Lattices selective occupation, optical spectra regulation, and photoluminescence properties of Eu2+ activated Ca9La(PO4)7 phosphor

• Published in: Journal of luminescence Vol. 237; p. 118197
• Main Authors: Xu, Mingxue, Fan, Chenli, Yang, Chen, Song, Kaixin, Hussain, Fayaz, Sheng, Weiqing, Wu, Jun, Wang, Huanping, Su, Weitao, Huang, Qingming, Sun, Shikuan
• Format: Journal Article
• Language: English
• Published: Elsevier B.V 01.09.2021
• Subjects: Apatite; Phosphor; Photoluminescence; Site occupation; Apatite; Site occupation; Phosphor; Photoluminescence
• ISSN: 0022-2313; 1872-7883
• DOI: 10.1016/j.jlumin.2021.118197

Rare earth ions doping multiple activation lattice sites is an important strategy to control luminescent properties of luminescent materials. In the work, Eu2+ doped Ca9La(PO4)7 phosphor was fabricated to study with the dependence of lattice structure, site occupation on the luminescence properties.

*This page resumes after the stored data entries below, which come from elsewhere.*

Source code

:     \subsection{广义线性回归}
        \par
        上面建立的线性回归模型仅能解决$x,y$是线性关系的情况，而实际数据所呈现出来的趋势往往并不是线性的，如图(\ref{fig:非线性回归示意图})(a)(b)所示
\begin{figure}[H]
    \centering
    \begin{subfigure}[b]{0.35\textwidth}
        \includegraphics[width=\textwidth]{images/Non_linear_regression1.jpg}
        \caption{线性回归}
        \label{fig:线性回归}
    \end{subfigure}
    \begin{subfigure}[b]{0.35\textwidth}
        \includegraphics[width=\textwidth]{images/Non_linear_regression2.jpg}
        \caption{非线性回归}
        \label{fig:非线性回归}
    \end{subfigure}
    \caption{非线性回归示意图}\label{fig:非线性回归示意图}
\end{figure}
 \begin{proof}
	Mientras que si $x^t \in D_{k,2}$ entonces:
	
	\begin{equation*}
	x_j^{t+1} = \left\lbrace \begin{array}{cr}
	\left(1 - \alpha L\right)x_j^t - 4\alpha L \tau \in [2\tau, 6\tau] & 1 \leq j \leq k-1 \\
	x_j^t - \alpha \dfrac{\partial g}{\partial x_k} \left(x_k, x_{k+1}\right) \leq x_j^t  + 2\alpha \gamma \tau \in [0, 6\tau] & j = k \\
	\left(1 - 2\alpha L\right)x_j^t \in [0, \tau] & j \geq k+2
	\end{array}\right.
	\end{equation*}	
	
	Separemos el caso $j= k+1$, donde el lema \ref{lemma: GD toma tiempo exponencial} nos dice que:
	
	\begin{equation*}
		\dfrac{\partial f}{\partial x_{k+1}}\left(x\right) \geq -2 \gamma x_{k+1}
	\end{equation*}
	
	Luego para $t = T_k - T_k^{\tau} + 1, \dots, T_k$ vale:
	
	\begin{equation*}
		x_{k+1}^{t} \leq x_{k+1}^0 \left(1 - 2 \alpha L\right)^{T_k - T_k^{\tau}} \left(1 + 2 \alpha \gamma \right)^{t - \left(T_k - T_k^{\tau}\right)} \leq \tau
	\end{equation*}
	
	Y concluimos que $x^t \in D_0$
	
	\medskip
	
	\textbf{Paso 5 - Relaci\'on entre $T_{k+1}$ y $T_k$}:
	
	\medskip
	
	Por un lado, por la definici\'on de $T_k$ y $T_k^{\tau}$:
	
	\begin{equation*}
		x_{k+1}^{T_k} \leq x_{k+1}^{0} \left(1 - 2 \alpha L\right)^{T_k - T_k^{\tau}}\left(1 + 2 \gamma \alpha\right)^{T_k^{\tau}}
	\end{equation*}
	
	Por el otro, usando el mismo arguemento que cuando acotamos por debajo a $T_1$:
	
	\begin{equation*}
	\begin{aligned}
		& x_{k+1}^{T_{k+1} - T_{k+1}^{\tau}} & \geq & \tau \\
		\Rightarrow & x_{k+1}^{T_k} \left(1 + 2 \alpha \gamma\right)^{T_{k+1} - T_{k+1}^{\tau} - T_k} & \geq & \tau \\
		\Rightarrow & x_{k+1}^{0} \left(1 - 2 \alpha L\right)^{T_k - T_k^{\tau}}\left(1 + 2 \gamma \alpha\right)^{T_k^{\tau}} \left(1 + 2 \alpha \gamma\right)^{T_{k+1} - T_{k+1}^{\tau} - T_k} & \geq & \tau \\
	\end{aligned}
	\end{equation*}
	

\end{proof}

Rietveld refinement results of XRD shows that the phosphors are pure phases with the same crystal structure of whitlockite β-Ca3(PO4)2. Further, Eu2+ ions at four lattice sites are distinguished by comparing the change of bond energy, preferentially occupies the smaller energy variation sites of Eu(3)[CN = 8], Eu(4)[CN = 6](Eu luminescent center at La site), Eu(1)[CN = 7], Eu(2)[CN = 8]. The activation energy of the emission band at 418 nm is calculated at about 0.2872eV, and the activation energy of the emission band at 512 nm about 0.2022eV. •Through the bond energy theory, the priority of Eu2+ in CLP: Eu2+ is determined.•The luminescence center corresponding to each Gaussian peak is determined.•The calculation of the activation energy at 418nm and 512nm of CLP: Eu2+ explains the principle of thermal quenching.